He tried to ignore these obvious things, instead focusing on the many wonderful aspects of Aspen Meadows: a dining area with dinners shared among residents; games and activities in common areas; the cute pets, of course; an activities calendar outside the main recreation room filled with things to do. This was a center for both relaxation and stimulation, the marketing people and administrators at Aspen Meadows would be quick to tell you.

The people who lived there would tell you something else. Those who could talk.

He came to his mother's room, paused, went inside. The door was open, as always. The curtains inside were pulled away from the window, the fresh flowers he sent every week in a vase on the window shelf.

His mother, in a large brown recliner, sat staring into space.

He crossed the room, put his gloved hand on her shoulder, leaned in and kissed her. “Hi, Mom,” he said, pulling one of the chairs from the small table out so he could sit on it and face her.

Her eyes, Bassett hound eyes in an impossibly sunken, bony face, turned and focused on his for a moment. It looked as if she was about to say something of great interest, but then her eyes refocused on nothingness again and she fell back into her usual thousand-yard stare.

She hadn't spoken in five years. The last two she'd been here, the bill footed by the Organization. Provided he was a good boy, and did as he was told.

He looked out the window, watched one of the groundskeepers work a weed trimmer along the base of the giant brick fence encircling the fortress.

“Just wanted to drop by, see how you're doing,” he said, still staring at the man outside. “You're looking good. Obviously, someone's feeding you.”

A voice spoke from behind him. “Yeah, my only problem is, I'm a little too good at feeding myself.” He turned, knowing he would see the smiling voice of Janna.

“Hi, Janna,” he said, standing and putting his hands in his pockets. It was a tic, another habit he'd picked up over the years. Like blowing on any drink.

Just one of the hazards of being a contract killer who murdered people with his bare hands.

She ignored his discomfort, came into the room, enveloped him in a warm hug. “You coulda called and let me know you were coming.”

“Yeah, sorry. I didn't know it was going to be today until . . . um . . . today.”

“Still flying all over the country, then?”

“Yeah, just took a small detour.” He smiled.

Every so often he took a quick flight to visit his mother, courtesy of the Organization's seemingly endless supply of counterfeit credit cards.

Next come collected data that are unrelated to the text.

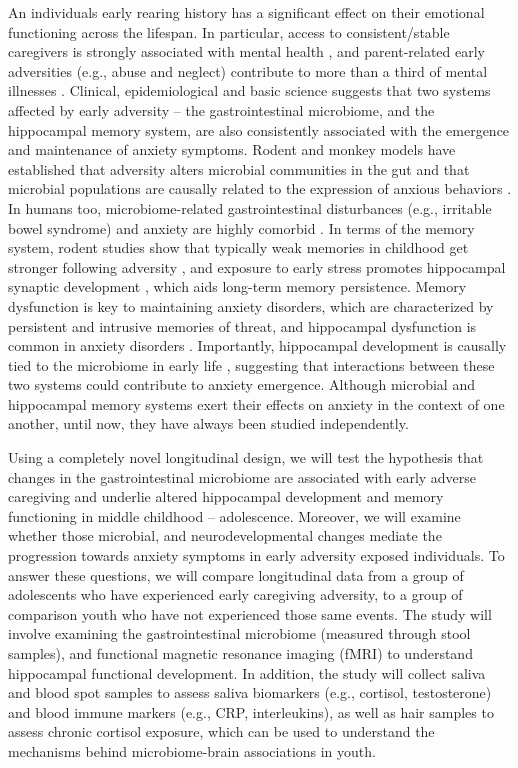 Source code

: \documentclass[]{book}
\begin{document}
An individuals early rearing history has a significant effect on their emotional functioning across the lifespan. In particular, access to consistent/stable caregivers is strongly associated with mental health \citep{repetti_2002}, and parent-related early adversities (e.g., abuse and neglect) contribute to more than a third of mental illnesses \citep[anxiety being the most common diagnosis;][]{kessler_2005}. Clinical, epidemiological and basic science suggests that two systems affected by early adversity -- the gastrointestinal microbiome, and the hippocampal memory system, are also consistently associated with the emergence and maintenance of anxiety symptoms. Rodent and monkey models have established that adversity alters microbial communities in the gut \citep{bailey_1999, bailey_2010, omahony_2009} and that microbial populations are causally related to the expression of anxious behaviors \citep{collins_2013}. In humans too, microbiome-related gastrointestinal disturbances (e.g., irritable bowel syndrome) and anxiety are highly comorbid \citep{kennedy_2014, callaghan_2019}. In terms of the memory system, rodent studies show that typically weak memories in childhood get stronger following adversity \citetext{\citealp{callaghan_2012a}; \citealp[callaghan\_2012b;][]{cowan_2013}}, and exposure to early stress promotes hippocampal synaptic development \citep{huang_2005}, which aids long-term memory persistence. Memory dysfunction is key to maintaining anxiety disorders, which are characterized by persistent and intrusive memories of threat\citep{acheson_2012, zlomuzica_2014}, and hippocampal dysfunction is common in anxiety disorders \citep{godsil_2013}. Importantly, hippocampal development is causally tied to the microbiome in early life \citep{callaghan_2016, clarke_2013, cowan_2016, gareau_2011}, suggesting that interactions between these two systems could contribute to anxiety emergence. Although microbial and hippocampal memory systems exert their effects on anxiety in the context of one another, until now, they have always been studied independently.

Using a completely novel longitudinal design, we will test the hypothesis that changes in the gastrointestinal microbiome are associated with early adverse caregiving and underlie altered hippocampal development and memory functioning in middle childhood -- adolescence. Moreover, we will examine whether those microbial, and neurodevelopmental changes mediate the progression towards anxiety symptoms in early adversity exposed individuals. To answer these questions, we will compare longitudinal data from a group of adolescents who have experienced early caregiving adversity, to a group of comparison youth who have not experienced those same events. The study will involve examining the gastrointestinal microbiome (measured through stool samples), and functional magnetic resonance imaging (fMRI) to understand hippocampal functional development. In addition, the study will collect saliva and blood spot samples to assess saliva biomarkers (e.g., cortisol, testosterone) and blood immune markers (e.g., CRP, interleukins), as well as hair samples to assess chronic cortisol exposure, which can be used to understand the mechanisms behind microbiome-brain associations in youth.
\end{document}
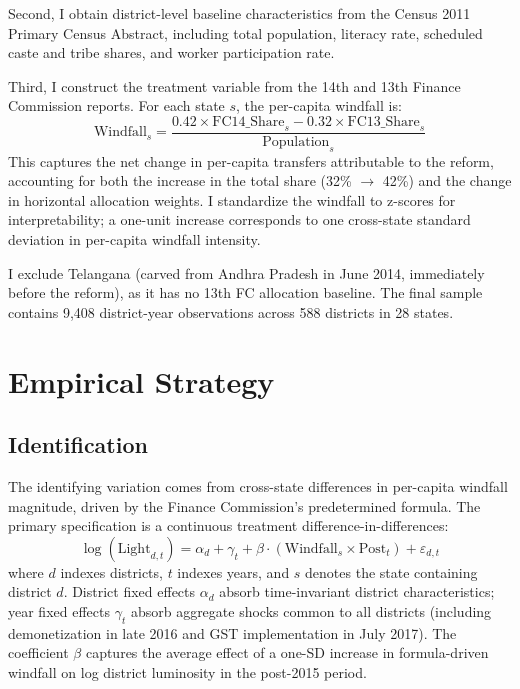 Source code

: \documentclass[12pt]{article}
\begin{document}
Second, I obtain district-level baseline characteristics from the Census 2011 Primary Census Abstract, including total population, literacy rate, scheduled caste and tribe shares, and worker participation rate.

Third, I construct the treatment variable from the 14th and 13th Finance Commission reports. For each state $s$, the per-capita windfall is:
\begin{equation}
\text{Windfall}_s = \frac{0.42 \times \text{FC14\_Share}_s - 0.32 \times \text{FC13\_Share}_s}{\text{Population}_s}
\end{equation}
This captures the net change in per-capita transfers attributable to the reform, accounting for both the increase in the total share (32\% $\to$ 42\%) and the change in horizontal allocation weights. I standardize the windfall to z-scores for interpretability; a one-unit increase corresponds to one cross-state standard deviation in per-capita windfall intensity.

I exclude Telangana (carved from Andhra Pradesh in June 2014, immediately before the reform), as it has no 13th FC allocation baseline. The final sample contains 9,408 district-year observations across 588 districts in 28 states.




\section{Empirical Strategy}

\subsection{Identification}

The identifying variation comes from cross-state differences in per-capita windfall magnitude, driven by the Finance Commission's predetermined formula. The primary specification is a continuous treatment difference-in-differences:
\begin{equation}
\log(\text{Light}_{d,t}) = \alpha_d + \gamma_t + \beta \cdot (\text{Windfall}_s \times \text{Post}_t) + \varepsilon_{d,t}
\label{eq:main}
\end{equation}
where $d$ indexes districts, $t$ indexes years, and $s$ denotes the state containing district $d$. District fixed effects $\alpha_d$ absorb time-invariant district characteristics; year fixed effects $\gamma_t$ absorb aggregate shocks common to all districts (including demonetization in late 2016 and GST implementation in July 2017). The coefficient $\beta$ captures the average effect of a one-SD increase in formula-driven windfall on log district luminosity in the post-2015 period.
\end{document}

Just one of the benefits of being a contract killer who murdered people with his bare hands.

She patted his back, pulled away, turned to his mother. “You keep your voice down now, Cleona. Don't want to disturb the neighbors.”

Stan smiled. Part of why he liked Janna. She wasn't afraid to acknowledge the obvious or even poke fun at it. Some people would be offended by it, he supposed, but he found it refreshing in a world that tried to ignore so much.

“You gonna stay for lunch?” Janna asked. “I think it's meat mush today, instead of vegetable mush.”

“No, I don't think so. Gotta head out soon.”

“One more thing,” she said. “You think about that clinical trial I told you about?”

“Um . . . haven't had much of a chance.”

“It's a pretty exciting treatment—they've had good success, bringing people back with it.” She paused and dropped her voice a bit. “We'd be able to move Cleona. Get her out of here—Midwest, maybe even the West Coast. No one else would have to know.” Janna looked at him, intent.

Did she know his situation? If so, how? Could he trust her? He felt himself start to ask a question, but then it hit him: she was fishing. Viktor had pushed a few bucks her way, told her to try to pick him for some information, try to trip him. Classic Viktor strategy. That had to be it.

She continued to stare, her gaze asking questions he wouldn't answer.

“I'll . . . I'll think about it.”

“Okay, then. You just let me know when you're done thinking so much,” she said. “I'll leave you two.”

She backed out of the room, closing the door behind her, seeming disappointed. Probably because she didn't have any dirt she could take back to Viktor. Stan stared at the closed door a few moments, then went over and opened it again. Keeping it open felt more comfortable.

“Keeping busy with the day job, Mom,” he said, sinking into the chair again. “Places to go, things to see, people to do.”

He smiled at his joke, but his mother's stare remained steady. She hadn't moved since he entered the room.

“Heading out to the West Coast in a few days, do some more business out there. Then I'm off for another month or so. Rinse and repeat.”

A small table sat next to her chair. A pen. Some napkins. An empty glass.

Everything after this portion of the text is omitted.